ENGL 540A -- Quarter 2015

Late Modernism in British Literature Kaplan TTh 11:30-1:20 13902

Description of English 540: Late Modernism

This seminar will investigate what happened to British Literature after “High Modernism” had reached its zenith. We tend to forget that Woolf and Eliot continued writing long past 1922, that banner year that saw the publication of The Waste Land, Ulysses, and Jacob’s Room. How did the works of Woolf and Eliot, in particular, change under the impact of the profound social changes brought about by the Depression and the onset of World War II? What happens to the kinds of experimentation associated with literary modernism when we look at their later writings within the context of the younger generation of British writers who were publishing at the same time, such as W.H. Auden, Christopher Isherwood, Elizabeth Bowen, and George Orwell? We will especially be concerned with how the breaking-down of the power of the British Empire is manifested in some of the texts we will be reading.

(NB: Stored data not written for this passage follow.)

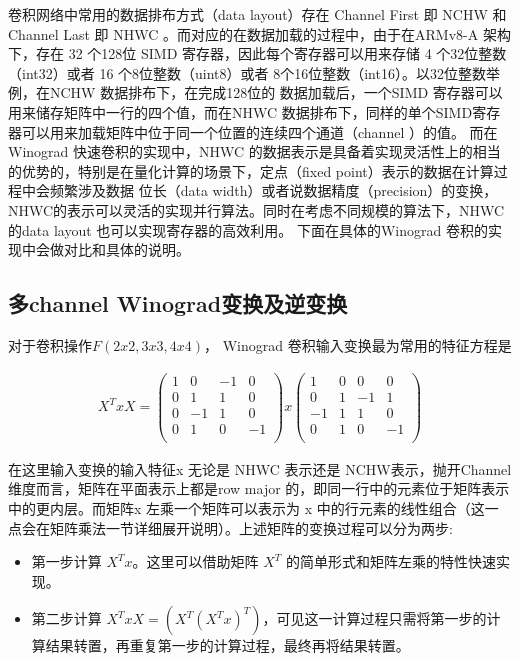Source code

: 卷积网络中常用的数据排布方式（data layout）存在 Channel First 即 NCHW 和 Channel Last 即 NHWC 。而对应的在数据加载的过程中，由于在ARMv8-A 架构下，存在 32 个128位
SIMD 寄存器，因此每个寄存器可以用来存储 4 个32位整数（int32）或者 16 个8位整数（uint8）或者 8个16位整数（int16）。以32位整数举例，在NCHW 数据排布下，在完成128位的
数据加载后，一个SIMD 寄存器可以用来储存矩阵中一行的四个值，而在NHWC 数据排布下，同样的单个SIMD寄存器可以用来加载矩阵中位于同一个位置的连续四个通道（channel ）的值。
而在Winograd 快速卷积的实现中，NHWC 的数据表示是具备着实现灵活性上的相当的优势的，特别是在量化计算的场景下，定点（fixed point）表示的数据在计算过程中会频繁涉及数据
位长（data width）或者说数据精度（precision）的变换，NHWC的表示可以灵活的实现并行算法。同时在考虑不同规模的算法下，NHWC的data layout 也可以实现寄存器的高效利用。
下面在具体的Winograd 卷积的实现中会做对比和具体的说明。

\subsection{多channel Winograd变换及逆变换}

对于卷积操作$F(2x2, 3x3, 4x4)$， Winograd 卷积输入变换最为常用的特征方程是

\begin{align}
  X^T x X = 
  \begin{pmatrix}
    1 & 0 & -1 & 0 \\
    0 & 1 & 1 & 0 \\
    0 & -1 & 1 & 0 \\
    0 & 1 & 0 & -1 \\
  \end{pmatrix}
  x
  \begin{pmatrix}
    1 & 0 & 0 & 0 \\
    0 & 1 & -1 & 1 \\
    -1 & 1 & 1 & 0 \\
    0 & 1 & 0 & -1 \\
  \end{pmatrix}
\end{align}

在这里输入变换的输入特征x 无论是 NHWC 表示还是 NCHW表示，抛开Channel 维度而言，矩阵在平面表示上都是row major 的，即同一行中的元素位于矩阵表示中的更内层。而矩阵x
左乘一个矩阵可以表示为 x 中的行元素的线性组合（这一点会在矩阵乘法一节详细展开说明）。上述矩阵的变换过程可以分为两步:

\begin{itemize}
\item 第一步计算 $X^T x $。这里可以借助矩阵 $X^T$ 的简单形式和矩阵左乘的特性快速实现。
\item 第二步计算 $X^T x X = (X^T(X^T x)^T)$，可见这一计算过程只需将第一步的计算结果转置，再重复第一步的计算过程，最终再将结果转置。
\end{itemize}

Jed Esty’s A Shrinking Island, Modernism and National Culture in England will give us a useful framework for questioning, in his view, how “English intellectuals translated the end of empire into a resurgent concept of national culture.” The reading for the course will include in addition to Jed Esty, the following: Virginia Woolf, Between the Acts; T.S. Eliot, Four Quartets and Selected Prose; W. S. Auden, Selected Poems; Christopher Isherwood, Goodbye to Berlin; Elizabeth Bowen, Death of the Heart; George Orwell, Collection of Essays, and 1984.

[If students have never read any works by Woolf and Eliot, I suggest reading Mrs. Dalloway (or To the Lighthouse) and The Waste Land during Spring Break.]